Après le retrait de l'armée russe de Boutcha, des morts jonchent les rues. L'Union européenne veut à présent renforcer davantage les sanctions. La Suisse a également réagi.
04.04.2022, 09:16
Fabian Hock / ch media

L'Ukraine a retrouvé les corps de 410 habitants au total dans la région entourant la capitale Kiev, a écrit dimanche soir sur Facebook la procureure générale ukrainienne Iryna Venediktova.

Cet habitant se tient dans les ruines de la ville de Boutcha, près de Kiev. Les soldats russes y auraient commis un massacre.
Cet habitant se tient dans les ruines de la ville de Boutcha, près de Kiev. Les soldats russes y auraient commis un massacre.image: keystone

L'Ukraine attribue ce «massacre» aux troupes russes, qui occupaient jusqu'à récemment la petite ville de Boutcha – ce que Moscou conteste. Les journalistes français qui ont eu accès à la ville après la libération ont fait état d'au moins 20 morts dans une seule rue. Tous étaient des civils.

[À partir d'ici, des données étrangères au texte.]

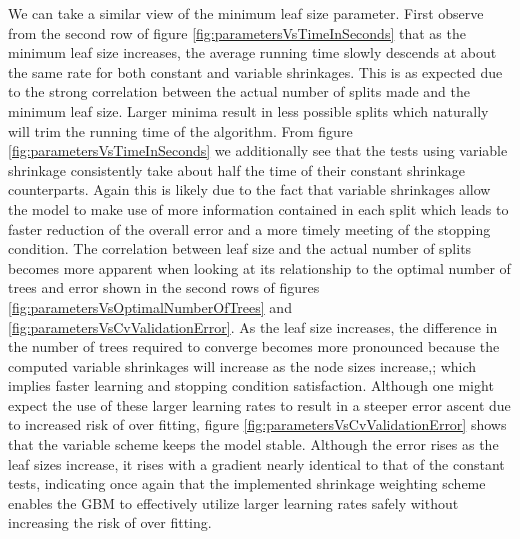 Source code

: \documentclass[9pt, conference]{IEEEtran}
\begin{document}
We can take a similar view of the minimum leaf size parameter. First observe from the second row of figure \ref{fig:parametersVsTimeInSeconds}  that as the minimum leaf size increases, the average running time slowly descends at about the same rate for both constant and variable shrinkages. This is as expected due to the strong correlation between the actual number of splits made and the minimum leaf size. Larger minima result in less possible splits which naturally will trim the running time of the algorithm. From figure \ref{fig:parametersVsTimeInSeconds} we additionally see that the tests using variable shrinkage consistently take about half the time of their constant shrinkage counterparts. Again this is likely due to the fact that variable shrinkages allow the model to make use of more information contained in each split which leads to faster reduction of the overall error and a more timely meeting of the stopping condition. The correlation between leaf size and the actual number of splits becomes more apparent when looking at its relationship to the optimal number of trees and error shown in the second rows of figures  \ref{fig:parametersVsOptimalNumberOfTrees} and \ref{fig:parametersVsCvValidationError}. As the leaf size increases, the difference in the number of trees required to converge becomes more pronounced because the computed variable shrinkages will increase as the node sizes increase,; which implies faster learning and stopping condition satisfaction. Although one might expect the use of these larger learning rates to result in a steeper error ascent due to increased risk of over fitting, figure \ref{fig:parametersVsCvValidationError} shows that the variable scheme keeps the model stable. Although the error rises as the leaf sizes increase, it rises with a gradient nearly identical to that of the constant tests, indicating once again that the implemented shrinkage weighting scheme enables the GBM to effectively utilize larger learning rates safely without increasing the risk of over fitting.
 
\end{document}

Une journaliste documente une fosse commune à Boutcha.
Une journaliste documente une fosse commune à Boutcha.image: keystone

«Ces personnes ont été abattues», a déclaré le maire de Boutcha, Anatoly Fedoruk, cité par l'AFP. 280 autres civils auraient été enterrés dans des fosses communes.

Lors de leur retraite, les soldats russes auraient utilisé des enfants comme boucliers humains. Le procureur général ukrainien constitue un dossier à ce sujet, rapporte le journal britannique Guardian.

Des soldats marchent au milieu des décombres et des chars russes détruits, à Boutcha, le 3 avril 2022.
Des soldats marchent au milieu des décombres et des chars russes détruits, à Boutcha, le 3 avril 2022.image: keystone

Réaction internationale

Les événements de Boutcha suscitent l'horreur au niveau international. «Nous devons élucider sans ménagement ces crimes commis par l'armée russe», a déclaré le chancelier allemand Olaf Scholz. Des appels similaires ont été lancés depuis Paris, Rome et d'autres villes européennes.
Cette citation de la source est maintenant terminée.